▶ Supplied material:
* * * *

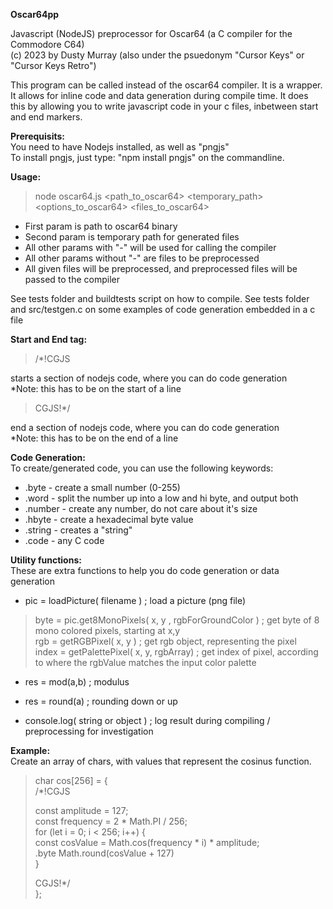 **Oscar64pp**

Javascript (NodeJS) preprocessor for Oscar64 (a C compiler for the Commodore C64)  
(c) 2023 by Dusty Murray (also under the psuedonym "Cursor Keys" or "Cursor Keys Retro")

This program can be called instead of the oscar64 compiler.
It is a wrapper.  It allows for inline code and data generation during compile time.
It does this by allowing you to write javascript code in your c files, inbetween start and end markers.

**Prerequisits:**  
You need to have Nodejs installed, as well as "pngjs"  
To install pngjs, just type: "npm install pngjs" on the commandline.
 
**Usage:**  
>node oscar64.js <path_to_oscar64> <temporary_path> <options_to_oscar64> <files_to_oscar64>

* First param is path to oscar64 binary  
* Second param is temporary path for generated files
* All other params with "-" will be used for calling the compiler  
* All other params without "-" are files to be preprocessed  
* All given files will be preprocessed, and preprocessed files will be passed to the compiler  

See tests folder and buildtests script on how to compile.
See tests folder and src/testgen.c on some examples of code generation embedded in a c file

**Start and End tag:**  
>/*!CGJS

starts a section of nodejs code, where you can do code generation  
*Note: this has to be on the start of a line  
>CGJS!\*/

end a section of nodejs code, where you can do code generation  
*Note: this has to be on the end of a line  

**Code Generation:**  
To create/generated code, you can use the following keywords:  
* .byte     - create a small number (0-255)  
* .word     - split the number up into a low and hi byte, and output both  
* .number   - create any number, do not care about it's size  
* .hbyte    - create a hexadecimal byte value  
* .string   - creates a "string"    
* .code     - any C code  
  
**Utility functions:**  
These are extra functions to help you do code generation or data generation  

* pic = loadPicture( filename )  ; load a picture (png file)  
> byte = pic.get8MonoPixels( x, y , rgbForGroundColor )   ; get byte of 8 mono colored pixels, starting at x,y    
> rgb = getRGBPixel( x, y )                               ; get rgb object, representing the pixel    
> index = getPalettePixel( x, y, rgbArray)                ; get index of pixel, according to where the rgbValue matches the input color palette    
  
* res = mod(a,b)                                        ; modulus    
* res = round(a)                                        ; rounding down or up  
  
* console.log( string or object )                       ; log result during compiling / preprocessing for investigation  
  
**Example:**  
Create an array of chars, with values that represent the cosinus function.  
  
>char cos[256] = {  
>/*!CGJS  
>  
>  const amplitude = 127;   
>  const frequency = 2 * Math.PI / 256;   
>  for (let i = 0; i < 256; i++) {  
>    const cosValue = Math.cos(frequency * i) * amplitude;  
>    .byte Math.round(cosValue + 127)  
>  }  
>  
>CGJS!*/  
>};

* * * *

▶ Task brief: Pull every line containing "tests" out of the records.

▶ Response to the exercise:
See tests folder and buildtests script on how to compile.
See tests folder and src/testgen.c on some examples of code generation embedded in a c file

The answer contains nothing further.